Give It Up Or Turn It Loose: Rhythm Study

    Video:

  • Give It Up Or Turn It Loose: Rhythm Study

  • If you want to learn how to funk, you start with James Brown. This is an objective fact. JB’s rhythm guitarists (Jimmy Nolen, perhaps most notably) basically wrote the book on how to play funk guitar. The sparse, staccato lines in JB’s songs are something that we can all learn something from, especially when we pay attention to the way they interlock with the bass and drum parts. Any one of those parts on its own might seem simple, but when you add them all together it becomes a funky stew that will get even the most uptight butts shaking.

    Feeling it in your picking hand: The real gist of playing funk is to develop a sense of feel in the picking hand. Your hand basically acts as a metronome as you play, never stopping, feeling every beat (even the “silent” beats).

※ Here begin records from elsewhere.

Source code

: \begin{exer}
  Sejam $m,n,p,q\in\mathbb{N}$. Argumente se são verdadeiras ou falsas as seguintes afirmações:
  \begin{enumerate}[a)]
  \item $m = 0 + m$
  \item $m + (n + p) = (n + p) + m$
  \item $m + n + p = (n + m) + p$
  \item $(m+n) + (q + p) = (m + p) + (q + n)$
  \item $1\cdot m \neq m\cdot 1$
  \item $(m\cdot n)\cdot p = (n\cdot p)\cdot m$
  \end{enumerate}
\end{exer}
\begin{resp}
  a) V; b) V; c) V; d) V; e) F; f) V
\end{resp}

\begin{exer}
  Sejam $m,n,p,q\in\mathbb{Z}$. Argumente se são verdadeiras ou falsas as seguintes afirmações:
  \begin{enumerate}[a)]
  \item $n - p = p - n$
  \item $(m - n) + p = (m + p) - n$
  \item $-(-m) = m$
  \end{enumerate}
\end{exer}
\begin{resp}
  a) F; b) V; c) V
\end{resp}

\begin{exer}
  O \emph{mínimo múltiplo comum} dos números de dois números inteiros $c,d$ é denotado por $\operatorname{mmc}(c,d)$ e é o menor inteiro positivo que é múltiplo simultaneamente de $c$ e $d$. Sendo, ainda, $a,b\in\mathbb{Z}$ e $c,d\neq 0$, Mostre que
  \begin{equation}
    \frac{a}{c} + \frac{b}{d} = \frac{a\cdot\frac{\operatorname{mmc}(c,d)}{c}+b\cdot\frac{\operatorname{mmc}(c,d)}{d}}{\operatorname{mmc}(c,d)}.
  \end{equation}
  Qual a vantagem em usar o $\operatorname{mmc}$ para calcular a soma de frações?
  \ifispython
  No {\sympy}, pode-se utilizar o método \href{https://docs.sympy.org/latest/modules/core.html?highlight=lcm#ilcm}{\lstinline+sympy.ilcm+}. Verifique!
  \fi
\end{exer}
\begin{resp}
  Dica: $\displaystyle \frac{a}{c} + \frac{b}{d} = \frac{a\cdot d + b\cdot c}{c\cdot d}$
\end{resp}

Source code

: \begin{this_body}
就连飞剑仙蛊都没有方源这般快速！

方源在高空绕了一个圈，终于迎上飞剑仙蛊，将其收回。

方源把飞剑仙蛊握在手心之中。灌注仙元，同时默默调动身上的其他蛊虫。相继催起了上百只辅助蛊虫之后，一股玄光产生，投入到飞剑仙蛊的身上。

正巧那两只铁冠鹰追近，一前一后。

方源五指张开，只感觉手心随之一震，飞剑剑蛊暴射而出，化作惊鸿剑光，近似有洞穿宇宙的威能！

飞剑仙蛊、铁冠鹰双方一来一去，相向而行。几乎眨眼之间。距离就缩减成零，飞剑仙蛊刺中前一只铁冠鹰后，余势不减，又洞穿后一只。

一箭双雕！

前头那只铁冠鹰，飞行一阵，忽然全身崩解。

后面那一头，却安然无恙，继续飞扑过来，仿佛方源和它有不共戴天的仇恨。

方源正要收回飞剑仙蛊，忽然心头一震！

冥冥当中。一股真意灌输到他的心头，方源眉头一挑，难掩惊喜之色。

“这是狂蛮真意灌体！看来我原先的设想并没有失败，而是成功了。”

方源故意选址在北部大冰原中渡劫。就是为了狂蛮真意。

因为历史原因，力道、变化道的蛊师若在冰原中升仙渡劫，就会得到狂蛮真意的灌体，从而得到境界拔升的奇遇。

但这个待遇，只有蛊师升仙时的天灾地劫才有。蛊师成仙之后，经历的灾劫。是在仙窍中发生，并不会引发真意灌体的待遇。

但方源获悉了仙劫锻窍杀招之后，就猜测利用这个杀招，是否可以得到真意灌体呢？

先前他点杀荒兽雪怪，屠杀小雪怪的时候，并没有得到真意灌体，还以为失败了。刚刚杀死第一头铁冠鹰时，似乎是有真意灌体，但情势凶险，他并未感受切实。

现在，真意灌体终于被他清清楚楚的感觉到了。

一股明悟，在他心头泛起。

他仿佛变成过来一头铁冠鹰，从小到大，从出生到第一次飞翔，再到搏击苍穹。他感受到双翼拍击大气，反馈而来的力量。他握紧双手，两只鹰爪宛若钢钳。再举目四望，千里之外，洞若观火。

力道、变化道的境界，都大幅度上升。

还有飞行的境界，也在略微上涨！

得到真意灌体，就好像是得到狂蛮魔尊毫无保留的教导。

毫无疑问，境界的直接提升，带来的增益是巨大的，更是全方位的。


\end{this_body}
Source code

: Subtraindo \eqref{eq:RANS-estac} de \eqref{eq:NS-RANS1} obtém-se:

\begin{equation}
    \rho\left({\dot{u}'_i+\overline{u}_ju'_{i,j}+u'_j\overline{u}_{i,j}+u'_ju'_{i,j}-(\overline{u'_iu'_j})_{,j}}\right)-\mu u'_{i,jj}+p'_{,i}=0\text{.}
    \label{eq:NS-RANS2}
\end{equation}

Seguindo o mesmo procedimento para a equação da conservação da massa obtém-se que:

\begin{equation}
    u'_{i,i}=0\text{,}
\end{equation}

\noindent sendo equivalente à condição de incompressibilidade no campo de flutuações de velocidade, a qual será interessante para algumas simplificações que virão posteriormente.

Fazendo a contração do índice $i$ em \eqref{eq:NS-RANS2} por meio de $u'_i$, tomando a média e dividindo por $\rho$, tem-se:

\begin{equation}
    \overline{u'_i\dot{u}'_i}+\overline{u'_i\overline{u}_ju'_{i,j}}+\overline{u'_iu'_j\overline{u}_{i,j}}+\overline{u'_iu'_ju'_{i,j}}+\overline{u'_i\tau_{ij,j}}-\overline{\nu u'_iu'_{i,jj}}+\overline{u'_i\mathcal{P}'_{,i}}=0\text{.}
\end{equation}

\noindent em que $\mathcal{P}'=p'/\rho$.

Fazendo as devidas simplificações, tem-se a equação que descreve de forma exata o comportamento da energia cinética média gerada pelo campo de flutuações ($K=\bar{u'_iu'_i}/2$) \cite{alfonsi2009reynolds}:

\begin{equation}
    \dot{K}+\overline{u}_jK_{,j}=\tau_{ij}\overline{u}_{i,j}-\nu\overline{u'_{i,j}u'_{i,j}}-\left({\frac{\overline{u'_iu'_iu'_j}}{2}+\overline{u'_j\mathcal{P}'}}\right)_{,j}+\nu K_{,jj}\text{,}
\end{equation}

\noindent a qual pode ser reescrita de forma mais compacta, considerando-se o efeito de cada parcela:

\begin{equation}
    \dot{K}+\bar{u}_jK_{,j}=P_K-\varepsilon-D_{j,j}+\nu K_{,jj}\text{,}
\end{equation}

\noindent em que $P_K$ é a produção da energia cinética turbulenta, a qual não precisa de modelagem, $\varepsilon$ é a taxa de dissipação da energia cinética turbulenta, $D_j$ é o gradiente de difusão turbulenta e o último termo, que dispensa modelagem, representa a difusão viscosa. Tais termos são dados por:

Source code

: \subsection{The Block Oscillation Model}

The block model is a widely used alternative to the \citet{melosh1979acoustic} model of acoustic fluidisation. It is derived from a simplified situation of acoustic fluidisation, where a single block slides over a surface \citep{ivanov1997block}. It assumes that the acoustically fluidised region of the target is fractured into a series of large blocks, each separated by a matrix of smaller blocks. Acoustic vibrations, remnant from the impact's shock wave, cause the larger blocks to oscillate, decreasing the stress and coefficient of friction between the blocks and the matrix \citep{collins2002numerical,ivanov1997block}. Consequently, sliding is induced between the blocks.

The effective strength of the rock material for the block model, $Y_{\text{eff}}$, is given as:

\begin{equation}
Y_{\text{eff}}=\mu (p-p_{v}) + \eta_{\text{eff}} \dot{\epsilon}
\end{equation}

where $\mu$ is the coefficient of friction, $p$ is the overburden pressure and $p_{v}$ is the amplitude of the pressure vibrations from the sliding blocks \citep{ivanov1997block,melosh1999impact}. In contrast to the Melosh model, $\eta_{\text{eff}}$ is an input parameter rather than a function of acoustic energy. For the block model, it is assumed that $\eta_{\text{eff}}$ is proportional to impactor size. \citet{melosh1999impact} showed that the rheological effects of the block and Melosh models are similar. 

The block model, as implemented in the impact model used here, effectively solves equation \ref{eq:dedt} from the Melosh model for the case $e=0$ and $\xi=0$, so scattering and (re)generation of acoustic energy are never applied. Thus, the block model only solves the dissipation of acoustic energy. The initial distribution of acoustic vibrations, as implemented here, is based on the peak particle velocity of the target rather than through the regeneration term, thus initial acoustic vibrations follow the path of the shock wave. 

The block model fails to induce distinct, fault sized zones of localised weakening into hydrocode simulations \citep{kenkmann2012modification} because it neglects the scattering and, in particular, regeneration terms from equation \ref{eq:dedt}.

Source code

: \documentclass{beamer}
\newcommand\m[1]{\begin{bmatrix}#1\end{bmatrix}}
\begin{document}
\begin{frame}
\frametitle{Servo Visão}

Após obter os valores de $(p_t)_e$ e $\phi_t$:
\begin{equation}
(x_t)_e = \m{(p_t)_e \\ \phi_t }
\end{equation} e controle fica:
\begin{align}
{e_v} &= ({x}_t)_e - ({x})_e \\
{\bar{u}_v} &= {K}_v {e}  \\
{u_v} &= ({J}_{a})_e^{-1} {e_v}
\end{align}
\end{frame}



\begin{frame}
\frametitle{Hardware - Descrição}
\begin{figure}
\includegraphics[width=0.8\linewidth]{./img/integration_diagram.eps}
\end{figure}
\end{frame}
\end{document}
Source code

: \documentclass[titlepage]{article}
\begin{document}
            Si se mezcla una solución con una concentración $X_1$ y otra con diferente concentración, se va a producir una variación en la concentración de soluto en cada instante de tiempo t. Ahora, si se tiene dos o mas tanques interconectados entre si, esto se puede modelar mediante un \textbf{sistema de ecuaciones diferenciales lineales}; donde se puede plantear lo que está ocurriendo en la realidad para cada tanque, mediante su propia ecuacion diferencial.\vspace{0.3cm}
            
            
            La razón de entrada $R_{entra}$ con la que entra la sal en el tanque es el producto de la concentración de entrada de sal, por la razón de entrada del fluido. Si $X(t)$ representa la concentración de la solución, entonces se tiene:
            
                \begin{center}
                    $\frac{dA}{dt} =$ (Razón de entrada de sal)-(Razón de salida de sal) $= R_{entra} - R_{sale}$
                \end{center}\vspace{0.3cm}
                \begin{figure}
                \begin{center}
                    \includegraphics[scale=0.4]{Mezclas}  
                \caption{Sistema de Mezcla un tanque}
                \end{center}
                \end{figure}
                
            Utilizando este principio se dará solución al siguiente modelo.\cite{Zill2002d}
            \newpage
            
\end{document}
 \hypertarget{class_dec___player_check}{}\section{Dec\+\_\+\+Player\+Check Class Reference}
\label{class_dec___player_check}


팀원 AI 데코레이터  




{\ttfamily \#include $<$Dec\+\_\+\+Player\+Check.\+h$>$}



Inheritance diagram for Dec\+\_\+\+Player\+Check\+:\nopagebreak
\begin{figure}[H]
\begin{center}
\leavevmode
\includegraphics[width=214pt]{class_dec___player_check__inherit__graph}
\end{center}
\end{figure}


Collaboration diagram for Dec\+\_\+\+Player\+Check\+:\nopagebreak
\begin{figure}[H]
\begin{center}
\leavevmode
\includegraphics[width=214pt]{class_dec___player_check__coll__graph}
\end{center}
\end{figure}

    16th note-based syncopation: Most funk rhythms have a strong beat that is subdivided by four (this is basically the definition of 16th notes). Many of the notes played end up falling on off beats, played with upward pick strokes.

    The video for this lesson covers both of these ideas in detail.

    Step 1: Learn the lick with a half-time feel, feeling the 8th notes

    Note that your downward pick stroke ALWAYS falls on the beat. This will basically always be true, whether you are playing rhythm or lead. It’s rare that you will EVER find an exception to this rule. But also take note of the fact that most of the notes in this particular pattern are on off-beats, played with upstrokes. When you are playing these upstrokes, you still want to feel the downstrokes on the beats around them (this is demonstrated in the video).

    Give It Up (8th Notes)

          Give-It-Up-8ths-100bpm

    Step 2: Gradually increase tempo, continuing to feel 8th notes

          Give-It-Up-8ths-120bpm
          Give-It-Up-8ths-140bpm
          Give-It-Up-8ths-160bpm

    Step 3: Once you hit 160-180 bpm, cut the tempo in half.

    Playing the lick the same way, but now with half as many beats. So instead of feeling it as 8th notes, you’re now feeling it as 16th notes. This changes NOTHING about the way you actually play it, or the speed, but it does feel a bit different.

          Give-It-Up-16ths-80bpm

    Step 4: Continue to increase the tempo until you reach performance speed

    Once you’re feeling it, you should be able to play it almost flawlessly for as long as you want to, without even devoting much conscious thought to it.